* Task: Write out every record below exactly as it appears, omitting the pictures.

(Data extracted from a collection)
-=-=-
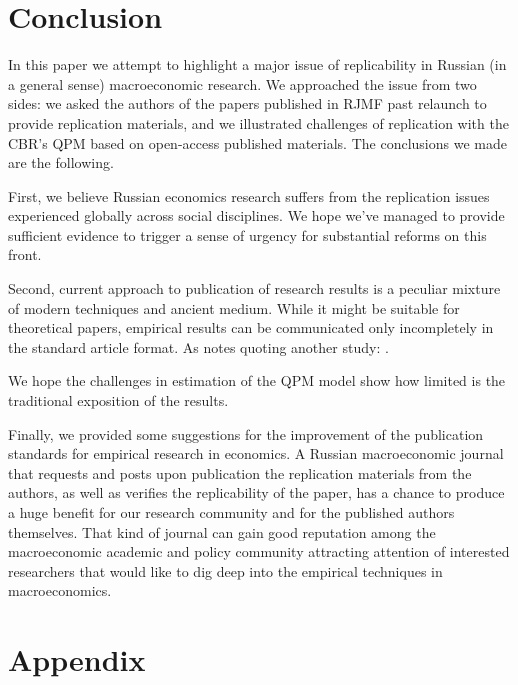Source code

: \documentclass[12pt]{article}
\begin{document}
\section{Conclusion}
\label{sec:conclusion}

In this paper we attempt to highlight a major issue of replicability in Russian (in a general sense) macroeconomic research. We approached the issue from two sides: we asked the authors of the papers published in RJMF past relaunch  to provide replication materials, and we illustrated challenges of replication with the CBR's QPM based on open-access published materials. The conclusions we made are the following. 

First, we believe Russian economics research suffers from the replication issues experienced globally across social disciplines. We hope we've managed to provide sufficient evidence to trigger a sense of urgency for substantial reforms on this front. 

Second, current approach to publication of research results is a peculiar mixture of modern techniques and ancient medium. While it might be suitable for theoretical papers, empirical results can be communicated only incompletely in the standard article format. As \cite{christensen2018transparency} notes quoting another study: . 

We hope the challenges in estimation of the QPM model show how limited is the traditional exposition of the results. 

Finally, we provided some suggestions for the improvement of the publication standards for empirical research in economics. A Russian macroeconomic journal that requests and posts upon publication the replication materials from the authors, as well as verifies the replicability of the paper, has a chance to produce a huge benefit for our research community and for the published authors themselves. That kind of journal can gain good reputation among the macroeconomic academic and policy community attracting attention of interested researchers that would like to dig deep into the empirical techniques in macroeconomics. 



\newpage 
\section{Appendix}
\end{document}
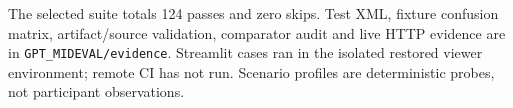 The selected suite totals 124 passes and zero skips. Test XML, fixture confusion matrix, artifact/source validation, comparator audit and live HTTP evidence are in \texttt{GPT\_MIDEVAL/evidence}. Streamlit cases ran in the isolated restored viewer environment; remote CI has not run. Scenario profiles are deterministic probes, not participant observations.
-=-=-
* Output for this exercise:
Source code

: \documentclass[12pt]{article}
\begin{document}
\section{Conclusion}
\label{sec:conclusion}

In this paper we attempt to highlight a major issue of replicability in Russian (in a general sense) macroeconomic research. We approached the issue from two sides: we asked the authors of the papers published in RJMF past relaunch  to provide replication materials, and we illustrated challenges of replication with the CBR's QPM based on open-access published materials. The conclusions we made are the following. 

First, we believe Russian economics research suffers from the replication issues experienced globally across social disciplines. We hope we've managed to provide sufficient evidence to trigger a sense of urgency for substantial reforms on this front. 

Second, current approach to publication of research results is a peculiar mixture of modern techniques and ancient medium. While it might be suitable for theoretical papers, empirical results can be communicated only incompletely in the standard article format. As \cite{christensen2018transparency} notes quoting another study: . 

We hope the challenges in estimation of the QPM model show how limited is the traditional exposition of the results. 

Finally, we provided some suggestions for the improvement of the publication standards for empirical research in economics. A Russian macroeconomic journal that requests and posts upon publication the replication materials from the authors, as well as verifies the replicability of the paper, has a chance to produce a huge benefit for our research community and for the published authors themselves. That kind of journal can gain good reputation among the macroeconomic academic and policy community attracting attention of interested researchers that would like to dig deep into the empirical techniques in macroeconomics. 



\newpage 
\section{Appendix}
\end{document}
 The selected suite totals 124 passes and zero skips. Test XML, fixture confusion matrix, artifact/source validation, comparator audit and live HTTP evidence are in \texttt{GPT\_MIDEVAL/evidence}. Streamlit cases ran in the isolated restored viewer environment; remote CI has not run. Scenario profiles are deterministic probes, not participant observations.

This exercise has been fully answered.